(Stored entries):
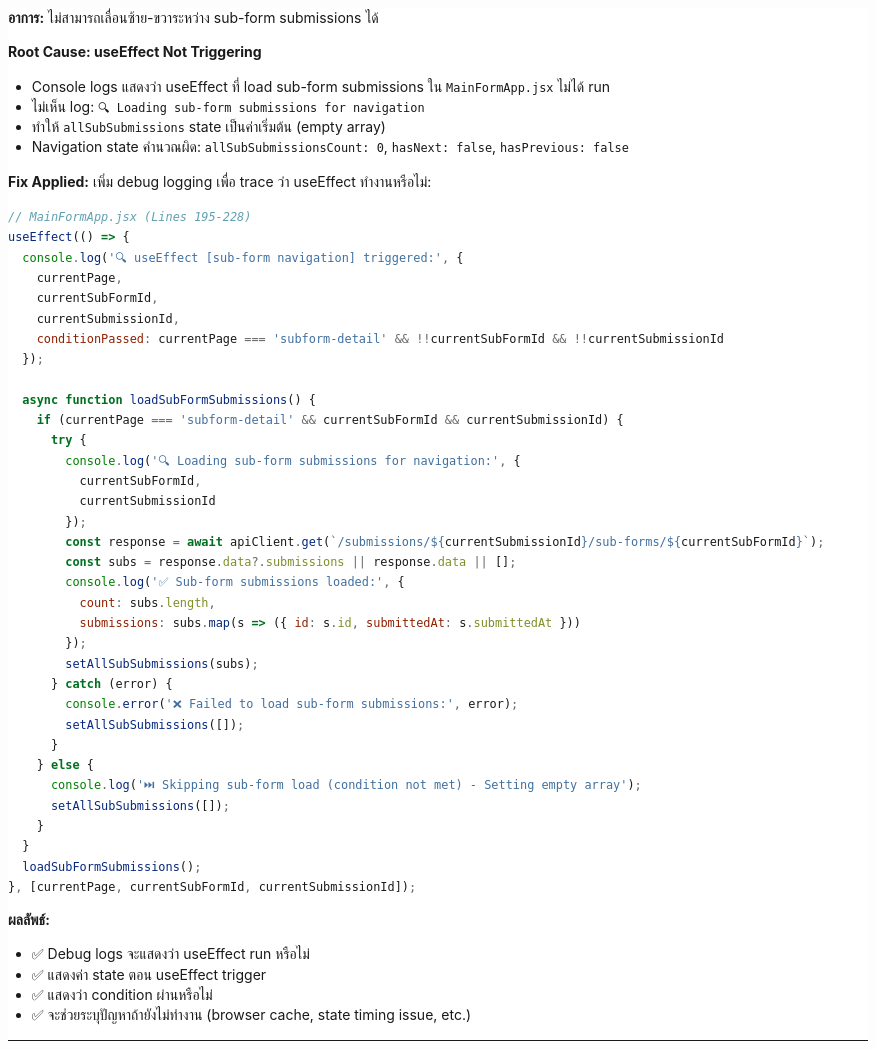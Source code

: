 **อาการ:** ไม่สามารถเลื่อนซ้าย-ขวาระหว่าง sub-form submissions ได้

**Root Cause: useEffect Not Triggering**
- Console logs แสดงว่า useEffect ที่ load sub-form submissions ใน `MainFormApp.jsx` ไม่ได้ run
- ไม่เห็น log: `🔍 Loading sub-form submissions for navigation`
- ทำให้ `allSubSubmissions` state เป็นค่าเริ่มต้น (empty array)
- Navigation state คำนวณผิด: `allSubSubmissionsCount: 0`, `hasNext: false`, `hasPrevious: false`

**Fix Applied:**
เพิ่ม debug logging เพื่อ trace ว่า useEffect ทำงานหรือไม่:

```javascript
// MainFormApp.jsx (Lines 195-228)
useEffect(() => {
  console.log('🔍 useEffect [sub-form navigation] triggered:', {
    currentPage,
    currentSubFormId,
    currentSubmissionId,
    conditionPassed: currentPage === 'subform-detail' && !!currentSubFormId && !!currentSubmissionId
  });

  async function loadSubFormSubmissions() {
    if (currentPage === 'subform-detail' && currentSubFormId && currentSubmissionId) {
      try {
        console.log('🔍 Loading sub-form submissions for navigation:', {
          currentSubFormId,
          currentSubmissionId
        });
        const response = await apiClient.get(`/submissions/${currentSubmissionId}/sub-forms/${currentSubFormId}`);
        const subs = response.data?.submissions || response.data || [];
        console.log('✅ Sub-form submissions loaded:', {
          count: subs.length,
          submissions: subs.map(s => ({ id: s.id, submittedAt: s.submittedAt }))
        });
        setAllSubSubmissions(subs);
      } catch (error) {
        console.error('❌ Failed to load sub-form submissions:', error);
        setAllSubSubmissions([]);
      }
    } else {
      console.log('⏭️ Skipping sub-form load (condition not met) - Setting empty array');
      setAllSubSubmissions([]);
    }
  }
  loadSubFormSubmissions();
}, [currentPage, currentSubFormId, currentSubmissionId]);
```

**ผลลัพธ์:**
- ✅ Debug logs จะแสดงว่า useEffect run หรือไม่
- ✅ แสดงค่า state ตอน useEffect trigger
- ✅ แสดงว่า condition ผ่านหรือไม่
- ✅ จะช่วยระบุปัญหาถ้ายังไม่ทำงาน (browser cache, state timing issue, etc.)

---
==
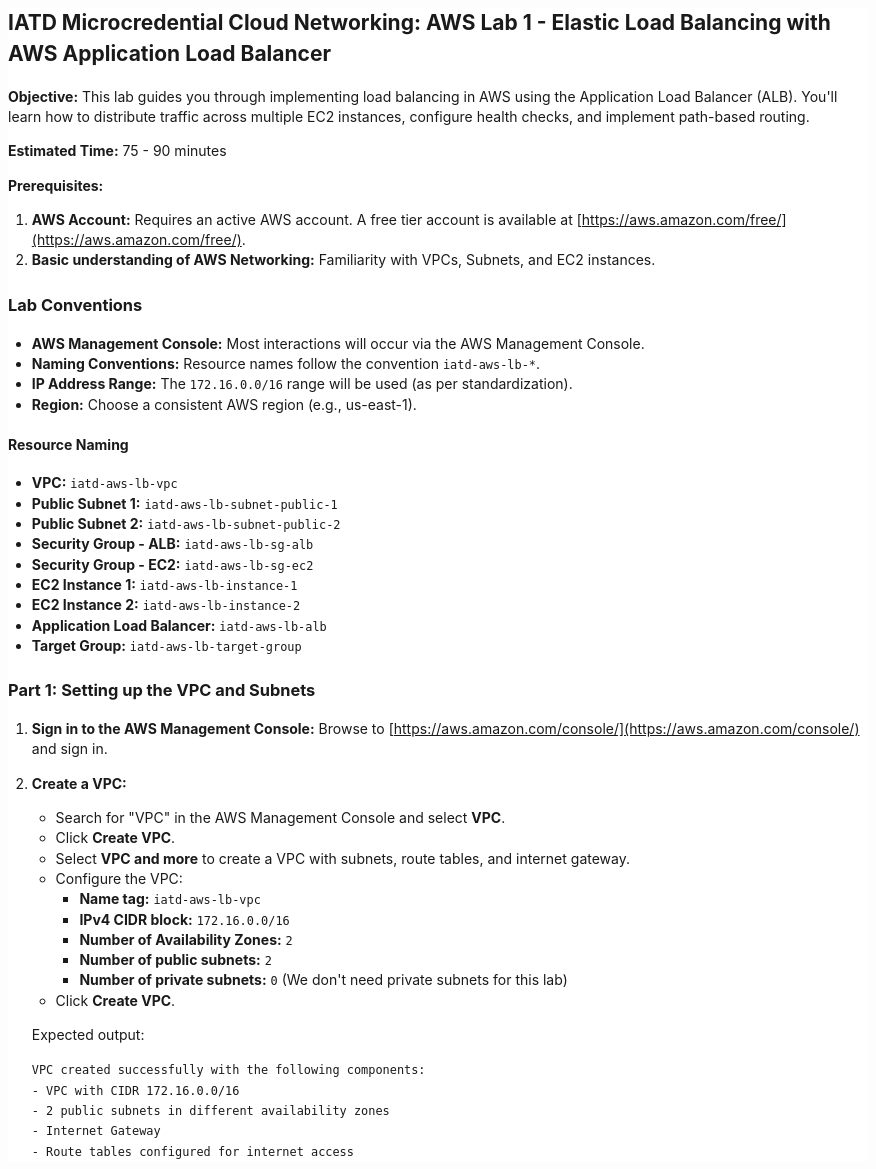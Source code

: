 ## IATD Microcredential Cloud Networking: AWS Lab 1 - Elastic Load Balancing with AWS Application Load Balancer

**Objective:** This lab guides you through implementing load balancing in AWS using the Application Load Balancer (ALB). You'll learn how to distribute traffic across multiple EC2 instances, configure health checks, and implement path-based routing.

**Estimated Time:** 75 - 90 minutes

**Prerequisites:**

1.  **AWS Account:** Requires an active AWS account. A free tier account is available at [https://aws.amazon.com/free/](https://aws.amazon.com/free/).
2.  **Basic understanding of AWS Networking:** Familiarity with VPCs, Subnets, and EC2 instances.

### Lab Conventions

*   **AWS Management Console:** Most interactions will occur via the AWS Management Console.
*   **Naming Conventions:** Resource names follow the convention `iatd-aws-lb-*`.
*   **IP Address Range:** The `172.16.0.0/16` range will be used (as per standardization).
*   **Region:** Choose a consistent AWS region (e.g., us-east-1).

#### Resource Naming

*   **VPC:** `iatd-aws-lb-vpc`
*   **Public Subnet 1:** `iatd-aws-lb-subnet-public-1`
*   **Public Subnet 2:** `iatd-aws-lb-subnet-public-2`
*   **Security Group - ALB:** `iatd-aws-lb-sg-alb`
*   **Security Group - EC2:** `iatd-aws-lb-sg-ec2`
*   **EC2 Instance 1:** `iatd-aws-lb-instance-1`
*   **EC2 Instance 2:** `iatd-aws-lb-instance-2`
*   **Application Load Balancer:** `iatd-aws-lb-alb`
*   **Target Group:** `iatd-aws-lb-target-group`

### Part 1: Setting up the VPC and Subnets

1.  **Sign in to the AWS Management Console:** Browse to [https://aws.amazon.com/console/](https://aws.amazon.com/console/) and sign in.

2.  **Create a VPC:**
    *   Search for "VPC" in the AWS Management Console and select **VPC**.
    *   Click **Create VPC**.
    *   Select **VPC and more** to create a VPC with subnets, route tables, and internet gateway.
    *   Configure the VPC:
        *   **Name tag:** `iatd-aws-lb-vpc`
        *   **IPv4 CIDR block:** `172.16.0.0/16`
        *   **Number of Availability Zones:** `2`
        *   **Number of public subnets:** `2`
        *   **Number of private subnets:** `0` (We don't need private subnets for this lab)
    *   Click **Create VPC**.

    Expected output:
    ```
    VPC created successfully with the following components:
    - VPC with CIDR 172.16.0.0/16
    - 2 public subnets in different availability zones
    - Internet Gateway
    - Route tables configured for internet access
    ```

(Exercise prompt): Using the entries above, repeat only the lines from the one containing "### Lab Conventions" through the one containing "(as per standardization).", end lines included.

(Exercise answer):
### Lab Conventions

*   **AWS Management Console:** Most interactions will occur via the AWS Management Console.
*   **Naming Conventions:** Resource names follow the convention `iatd-aws-lb-*`.
*   **IP Address Range:** The `172.16.0.0/16` range will be used (as per standardization).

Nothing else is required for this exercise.